Observé a Jamie de soslayo, estaba a punto de llorar. No me gustaba ver a la gente llorando, menos sabiendo que los llantos eran para nosotros, para los muertos. Sin embargo, la marcha también es para conmemorar a los vivos, a aquellos que desearían estar en nuestro lugar para ponerle fin al sufrimiento causado por el hecho de ser diferentes. La muerte es pacífica, y nosotros lo sabemos mejor que nadie, pero la vida es dolorosa; los seres queridos de mis amigos fueron condenados a vivir el resto de sus años sin ellos, sin sus risas, sin esa chispa que era el centro de atención y unión de la familia,

Jamie soltó un suspiro, y ahora lo miraba dejando de lado el disimulo.

—Ya sé que fue mi idea, Liam —replicó, antes de que yo pudiera decir algo.

—Fue una buena idea venir —aseguré, afianzándome de su brazo—, verás a tu hermana y a tus padres. Sería egoísta partir sin despedirnos de la gente que nos ama.

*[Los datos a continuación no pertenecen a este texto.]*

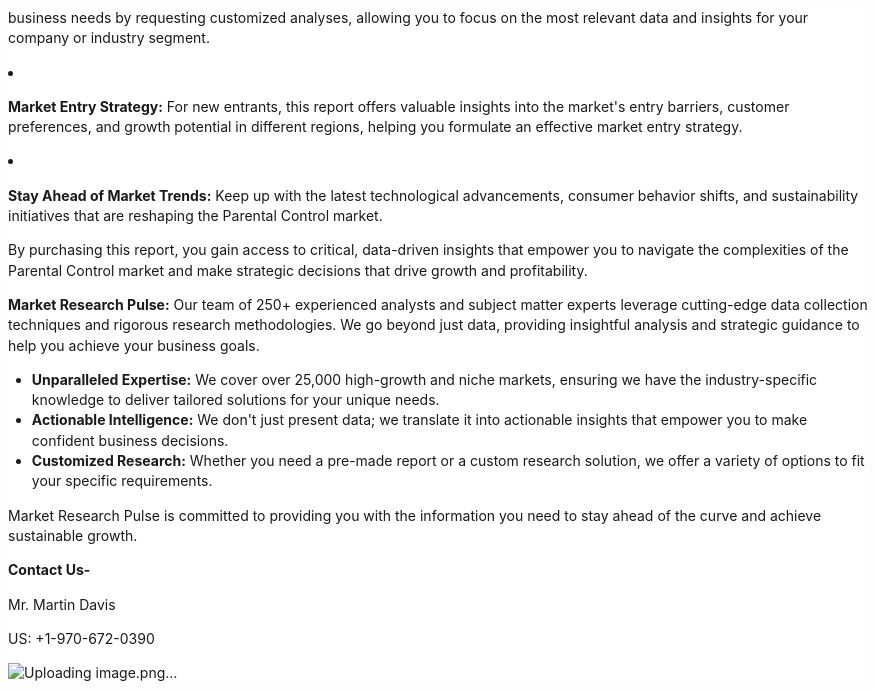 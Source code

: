 business needs by requesting customized analyses, allowing you to focus on the most relevant data and insights for your company or industry segment.</p></li><li><p><strong>Market Entry Strategy:</strong> For new entrants, this report offers valuable insights into the market's entry barriers, customer preferences, and growth potential in different regions, helping you formulate an effective market entry strategy.</p></li><li><p><strong>Stay Ahead of Market Trends:</strong> Keep up with the latest technological advancements, consumer behavior shifts, and sustainability initiatives that are reshaping the Parental Control market.</p></li></ol><p>By purchasing this report, you gain access to critical, data-driven insights that empower you to navigate the complexities of the Parental Control market and make strategic decisions that drive growth and profitability.</p><p><strong>Market Research Pulse:</strong>&nbsp;Our team of 250+ experienced analysts and subject matter experts leverage cutting-edge data collection techniques and rigorous research methodologies. We go beyond just data, providing insightful analysis and strategic guidance to help you achieve your business goals.</p><ul><li><strong>Unparalleled Expertise:</strong>&nbsp;We cover over 25,000 high-growth and niche markets, ensuring we have the industry-specific knowledge to deliver tailored solutions for your unique needs.</li><li><strong>Actionable Intelligence:</strong>&nbsp;We don't just present data; we translate it into actionable insights that empower you to make confident business decisions.</li><li><strong>Customized Research:</strong>&nbsp;Whether you need a pre-made report or a custom research solution, we offer a variety of options to fit your specific requirements.</li></ul><p>Market Research Pulse is committed to providing you with the information you need to stay ahead of the curve and achieve sustainable growth.</p><p><strong>Contact Us-</strong></p><p>Mr. Martin Davis</p><p>US: +1-970-672-0390</p>
![Uploading image.png…]()
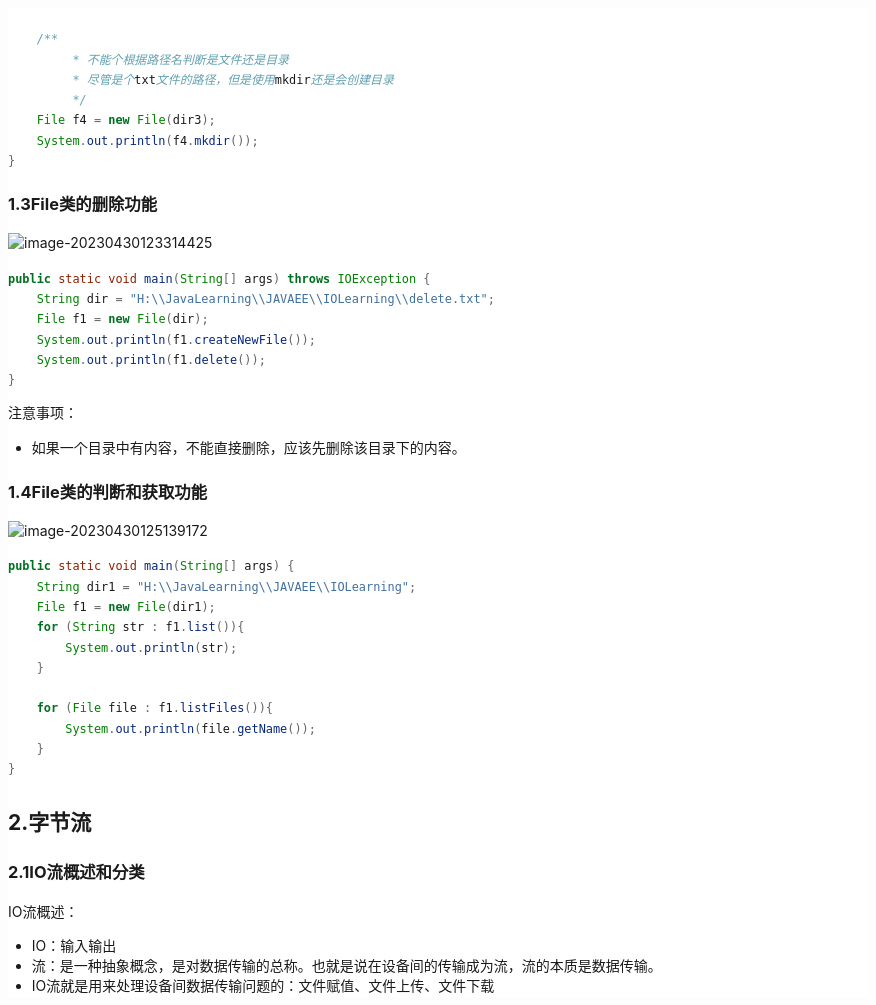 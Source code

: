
 ```java

    /**
         * 不能个根据路径名判断是文件还是目录
         * 尽管是个txt文件的路径，但是使用mkdir还是会创建目录
         */
    File f4 = new File(dir3);
    System.out.println(f4.mkdir());
}
```

### 1.3File类的删除功能

![image-20230430123314425](G:\笔记\JAVA\JAVAEE\assets\image-20230430123314425.png)

```java
public static void main(String[] args) throws IOException {
    String dir = "H:\\JavaLearning\\JAVAEE\\IOLearning\\delete.txt";
    File f1 = new File(dir);
    System.out.println(f1.createNewFile());
    System.out.println(f1.delete());
}
```

注意事项：

- 如果一个目录中有内容，不能直接删除，应该先删除该目录下的内容。

### 1.4File类的判断和获取功能

![image-20230430125139172](G:\笔记\JAVA\JAVAEE\assets\image-20230430125139172.png)

```java
public static void main(String[] args) {
    String dir1 = "H:\\JavaLearning\\JAVAEE\\IOLearning";
    File f1 = new File(dir1);
    for (String str : f1.list()){
        System.out.println(str);
    }

    for (File file : f1.listFiles()){
        System.out.println(file.getName());
    }
}
```

## 2.字节流

### 2.1IO流概述和分类

IO流概述：

- IO：输入输出
- 流：是一种抽象概念，是对数据传输的总称。也就是说在设备间的传输成为流，流的本质是数据传输。
- IO流就是用来处理设备间数据传输问题的：文件赋值、文件上传、文件下载
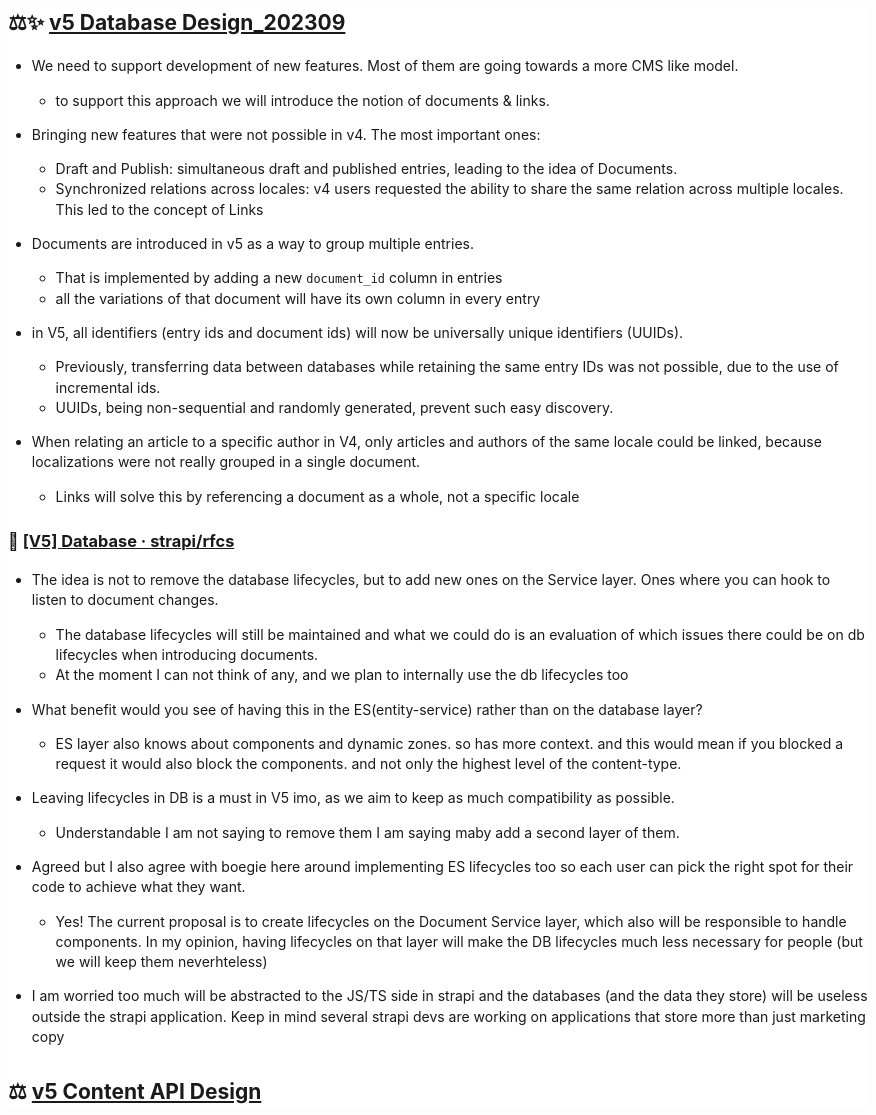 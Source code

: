 ## ⚖️✨ [v5 Database Design_202309](https://github.com/strapi/rfcs/blob/v5/database/rfcs/xxxx-v5-database.md)

- We need to support development of new features. Most of them are going towards a more CMS like model. 
  - to support this approach we will introduce the notion of documents & links.
- Bringing new features that were not possible in v4. The most important ones:
  - Draft and Publish: simultaneous draft and published entries, leading to the idea of Documents.
  - Synchronized relations across locales: v4 users requested the ability to share the same relation across multiple locales. This led to the concept of Links

- Documents are introduced in v5 as a way to group multiple entries. 
  - That is implemented by adding a new `document_id` column in entries
  - all the variations of that document will have its own column in every entry

- in V5, all identifiers (entry ids and document ids) will now be universally unique identifiers (UUIDs).
  - Previously, transferring data between databases while retaining the same entry IDs was not possible, due to the use of incremental ids.
  - UUIDs, being non-sequential and randomly generated, prevent such easy discovery.

- When relating an article to a specific author in V4, only articles and authors of the same locale could be linked, because localizations were not really grouped in a single document.
  - Links will solve this by referencing a document as a whole, not a specific locale

### 👥 [[V5] Database · strapi/rfcs](https://github.com/strapi/rfcs/pull/52)

- The idea is not to remove the database lifecycles, but to add new ones on the Service layer. Ones where you can hook to listen to document changes.
  - The database lifecycles will still be maintained and what we could do is an evaluation of which issues there could be on db lifecycles when introducing documents.
  - At the moment I can not think of any, and we plan to internally use the db lifecycles too

- What benefit would you see of having this in the ES(entity-service) rather than on the database layer? 
  - ES layer also knows about components and dynamic zones. so has more context. and this would mean if you blocked a request it would also block the components. and not only the highest level of the content-type.
- Leaving lifecycles in DB is a must in V5 imo, as we aim to keep as much compatibility as possible.
  - Understandable I am not saying to remove them I am saying maby add a second layer of them.
- Agreed but I also agree with boegie here around implementing ES lifecycles too so each user can pick the right spot for their code to achieve what they want.
  - Yes! The current proposal is to create lifecycles on the Document Service layer, which also will be responsible to handle components. In my opinion, having lifecycles on that layer will make the DB lifecycles much less necessary for people (but we will keep them neverhteless)

- I am worried too much will be abstracted to the JS/TS side in strapi and the databases (and the data they store) will be useless outside the strapi application. Keep in mind several strapi devs are working on applications that store more than just marketing copy

## ⚖️ [v5 Content API Design](https://github.com/strapi/rfcs/blob/v5/content-api/rfcs/xxxx-v5-content-api.md)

La marcha avanzaba con lentitud, nos topamos con un grupo de padres de familia y amigos, exigían justicia por la muerte de varios hombres contactados en Linder. Esos chicos estuvieron en un lugar más aterrador que el infierno, por fortuna, Clary Stonewall logró dar con ellos con su videncia, y así la policía logró culpar a la compañía farmacéutica que experimentaba armas biológicas con ellos. La compañía era muy poderosa, estuvieron a punto de ganar el juicio, pero una racha de mala suerte, como si se tratara de una maldición, hizo que fuera clausurada. Sin embargo, era una pena que ninguno de los chicos que encontraron en sus laboratorios sobreviviera, pero al menos ya ningún otro sería sometido a esos feos experimentos.

Mientras el río de gente se movía por las calles, el cielo se iba cubriendo de nubes, amenazando con apagar las flamas, pero, el viento, como si compartiera la pena, le exigió respeto al cielo gris y, poco a poco, arrastró las nubes hasta las montañas del noreste. Nos mezclamos entre la gente, los muertos se dispersaron para ir a encontrarse con su familia, varios los lograron, trataban de afianzarse de las manos de sus hermanos o amigos, pero no tuvieron éxito.

Había otros espíritus a quienes no conocíamos, aquellos que murieron asesinados en un callejón oscuro, o peor, personas cuyos cuerpos nunca habían sido recuperados, lo que generaba una tortura para sus seres queridos. Ninguno de nosotros merecía morir, deberíamos estar con vida, moldeando un futuro más próspero y hermoso para este mundo.

Al frente de la multitud, cargaban una extensa manta con fotos de las víctimas del ataque al Glowing Queen.

—No puedo creerlo —exclamó Jamie.

—¿Qué pasa? —pregunté.

—Me veo horrible en esa fotografía —Jamie señaló su fotografía en la pancarta y se dirigió a su hermana, como si pudiera escucharla. También iba acompañada por sus padres—, ¿por qué eligieron esa foto?

—Ay, por Dios, Jamie —le di un empujón—, a nadie le importa que te veas bien o mal en esa fotografía. Tu familia lo único que quiere es tenerte de vuelta.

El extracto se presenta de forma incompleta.